(Collected data)
• • • • •
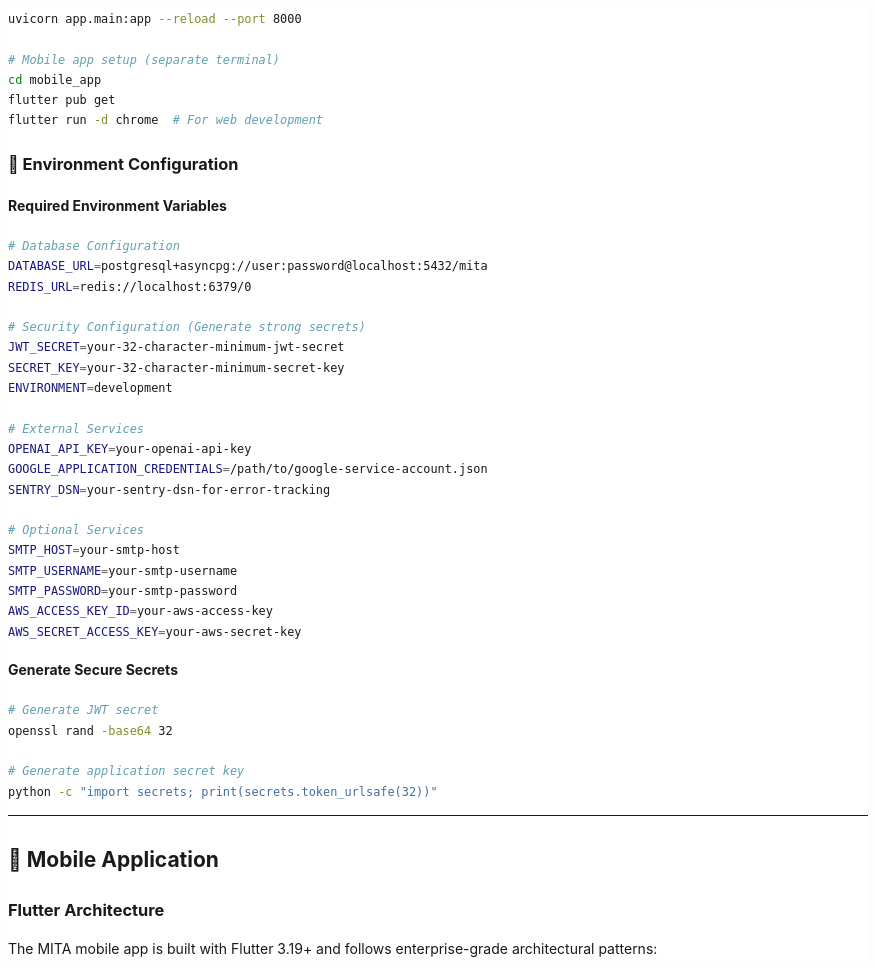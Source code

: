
 ```bash
uvicorn app.main:app --reload --port 8000

# Mobile app setup (separate terminal)
cd mobile_app
flutter pub get
flutter run -d chrome  # For web development
```

### **🔧 Environment Configuration**

#### **Required Environment Variables**

```bash
# Database Configuration
DATABASE_URL=postgresql+asyncpg://user:password@localhost:5432/mita
REDIS_URL=redis://localhost:6379/0

# Security Configuration (Generate strong secrets)
JWT_SECRET=your-32-character-minimum-jwt-secret
SECRET_KEY=your-32-character-minimum-secret-key
ENVIRONMENT=development

# External Services
OPENAI_API_KEY=your-openai-api-key
GOOGLE_APPLICATION_CREDENTIALS=/path/to/google-service-account.json
SENTRY_DSN=your-sentry-dsn-for-error-tracking

# Optional Services
SMTP_HOST=your-smtp-host
SMTP_USERNAME=your-smtp-username
SMTP_PASSWORD=your-smtp-password
AWS_ACCESS_KEY_ID=your-aws-access-key
AWS_SECRET_ACCESS_KEY=your-aws-secret-key
```

#### **Generate Secure Secrets**

```bash
# Generate JWT secret
openssl rand -base64 32

# Generate application secret key
python -c "import secrets; print(secrets.token_urlsafe(32))"
```

---

## 📱 **Mobile Application**

### **Flutter Architecture**

The MITA mobile app is built with Flutter 3.19+ and follows enterprise-grade architectural patterns:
• • • • •
Wherever the string "minimum" appears in the records above, copy the line it sits in.

◆ Finished task
JWT_SECRET=your-32-character-minimum-jwt-secret
SECRET_KEY=your-32-character-minimum-secret-key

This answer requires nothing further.